This tax alert summarizes Verizon Business Purchasing and offers some taxpayer considerations.
Florida law provides a three-year statute of limitations (i.e., three years from the date the tax is due, the tax return is due, or the tax return is filed, whichever occurs latest) for the Department to timely assess additional tax, interest, or penalties.3 The three-year limitations period is tolled for one additional year upon the Department’s issuance of a Notice of Intent to conduct an audit.4 In addition, the Department and a taxpayer may enter into an agreement that extends the statute of limitations.

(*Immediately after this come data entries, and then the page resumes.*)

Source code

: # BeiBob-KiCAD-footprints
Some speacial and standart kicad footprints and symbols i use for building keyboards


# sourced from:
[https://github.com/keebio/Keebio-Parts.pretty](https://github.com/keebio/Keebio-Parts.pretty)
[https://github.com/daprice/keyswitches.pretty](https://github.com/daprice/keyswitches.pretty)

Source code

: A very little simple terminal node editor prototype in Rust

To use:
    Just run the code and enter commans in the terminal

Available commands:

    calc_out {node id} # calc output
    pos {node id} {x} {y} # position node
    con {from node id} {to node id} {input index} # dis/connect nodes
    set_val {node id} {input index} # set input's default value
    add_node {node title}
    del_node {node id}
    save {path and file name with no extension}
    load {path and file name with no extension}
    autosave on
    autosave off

Upon completion of a Florida tax audit where proposed audit adjustments remain unresolved, the Department will issue a NOPA.5 Within 60 days from the date of issuance of a NOPA, taxpayers may protest or request that the Department review the proposed audit adjustments.6 Upon expiration of this 60-day period, if the taxpayer has not filed a protest or a request for review, the NOPA becomes a final assessment.7
Download the PDF for a full list of references.

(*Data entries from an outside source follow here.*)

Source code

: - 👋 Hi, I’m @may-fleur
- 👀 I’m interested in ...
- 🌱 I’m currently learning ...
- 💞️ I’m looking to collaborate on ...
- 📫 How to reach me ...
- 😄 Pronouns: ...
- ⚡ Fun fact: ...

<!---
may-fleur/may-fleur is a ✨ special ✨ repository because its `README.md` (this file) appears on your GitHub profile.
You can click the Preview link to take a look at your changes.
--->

The Department's audit and the lower court's decision
The taxpayer filed monthly Florida sales tax returns with the Department for the period beginning January 2004 and ending December 2006. In January 2007, the Department issued a Notice of Intent to audit all returns for the three-year period. During the period January 2007 through August 2010, the parties entered into agreements that extended the statute of limitations for the audit period through March 31, 2011. On February 8, 2011, the Department issued a NOPA to the taxpayer indicating a proposed tax assessment of $3,169,168.74, plus interest.
The taxpayer filed an amended complaint in the Leon County Circuit Court, challenging the Department’s assessment. The complaint alleged that the Department failed to timely assess tax and interest within the applicable statute of limitations. As previously noted, the Department issued the NOPA in this case on February 8, 2011. The NOPA stated that it would not become a “final assessment” until the 60th day following its issuance. Accordingly, the NOPA became final on April 11, 2011, (i.e., the 60th day following the February 8 issuance date). The taxpayer argued that, pursuant to Fla. Stat. § 95.091(3)(a)1.b, the Department was required to issue a final assessment of any additional tax for the audit period before March 31, 2011—the extended statute of limitations deadline. Because the NOPA did not become a “final assessment” until April 11,2011, the taxpayer argued that the final assessment was not issued within the applicable statute of limitations, and, therefore, the assessment of tax and interest was invalid.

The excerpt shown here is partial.